## Problem requirements
Please copy out the entries exactly, skipping any pictures.

=== Section Start ===

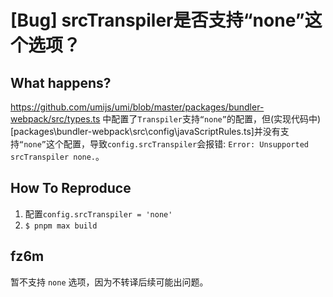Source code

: # [Bug] srcTranspiler是否支持“none”这个选项？

<!--
感谢您向我们反馈问题，为了高效的解决问题，我们期望你能提供以下信息：
-->

## What happens?

https://github.com/umijs/umi/blob/master/packages/bundler-webpack/src/types.ts 中配置了`Transpiler`支持`“none”`的配置，但(实现代码中)[packages\bundler-webpack\src\config\javaScriptRules.ts]并没有支持`“none”`这个配置，导致`config.srcTranspiler`会报错: `Error: Unsupported srcTranspiler none.`。

## How To Reproduce

1. 配置`config.srcTranspiler = 'none'`
2. `$ pnpm max build`

## fz6m

暂不支持 `none` 选项，因为不转译后续可能出问题。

=== Section End ===

## Problem solution
Source code

: # [Bug] srcTranspiler是否支持“none”这个选项？

<!--
感谢您向我们反馈问题，为了高效的解决问题，我们期望你能提供以下信息：
-->

## What happens?

https://github.com/umijs/umi/blob/master/packages/bundler-webpack/src/types.ts 中配置了`Transpiler`支持`“none”`的配置，但(实现代码中)[packages\bundler-webpack\src\config\javaScriptRules.ts]并没有支持`“none”`这个配置，导致`config.srcTranspiler`会报错: `Error: Unsupported srcTranspiler none.`。

## How To Reproduce

1. 配置`config.srcTranspiler = 'none'`
2. `$ pnpm max build`

## fz6m

暂不支持 `none` 选项，因为不转译后续可能出问题。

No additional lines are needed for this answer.